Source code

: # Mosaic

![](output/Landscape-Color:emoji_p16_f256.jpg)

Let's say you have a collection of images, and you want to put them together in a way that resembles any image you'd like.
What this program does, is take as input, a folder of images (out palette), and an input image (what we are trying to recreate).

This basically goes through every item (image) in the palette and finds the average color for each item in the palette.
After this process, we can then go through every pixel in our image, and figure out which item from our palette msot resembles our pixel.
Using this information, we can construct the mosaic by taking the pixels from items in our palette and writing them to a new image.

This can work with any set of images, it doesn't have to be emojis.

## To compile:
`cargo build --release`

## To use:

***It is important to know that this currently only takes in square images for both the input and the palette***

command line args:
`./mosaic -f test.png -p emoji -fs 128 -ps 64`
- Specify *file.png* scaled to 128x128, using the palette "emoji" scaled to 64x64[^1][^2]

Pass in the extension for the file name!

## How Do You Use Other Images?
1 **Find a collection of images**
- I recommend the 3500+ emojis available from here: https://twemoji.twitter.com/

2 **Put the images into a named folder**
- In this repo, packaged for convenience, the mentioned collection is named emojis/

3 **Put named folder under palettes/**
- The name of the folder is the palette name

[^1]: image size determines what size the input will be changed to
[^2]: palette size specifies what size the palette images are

# PROBLEM TO WORK ON:
Above are some records; copy each line there that contains "them".

# EXERCISE ANSWER:
Let's say you have a collection of images, and you want to put them together in a way that resembles any image you'd like.
Using this information, we can construct the mosaic by taking the pixels from items in our palette and writing them to a new image.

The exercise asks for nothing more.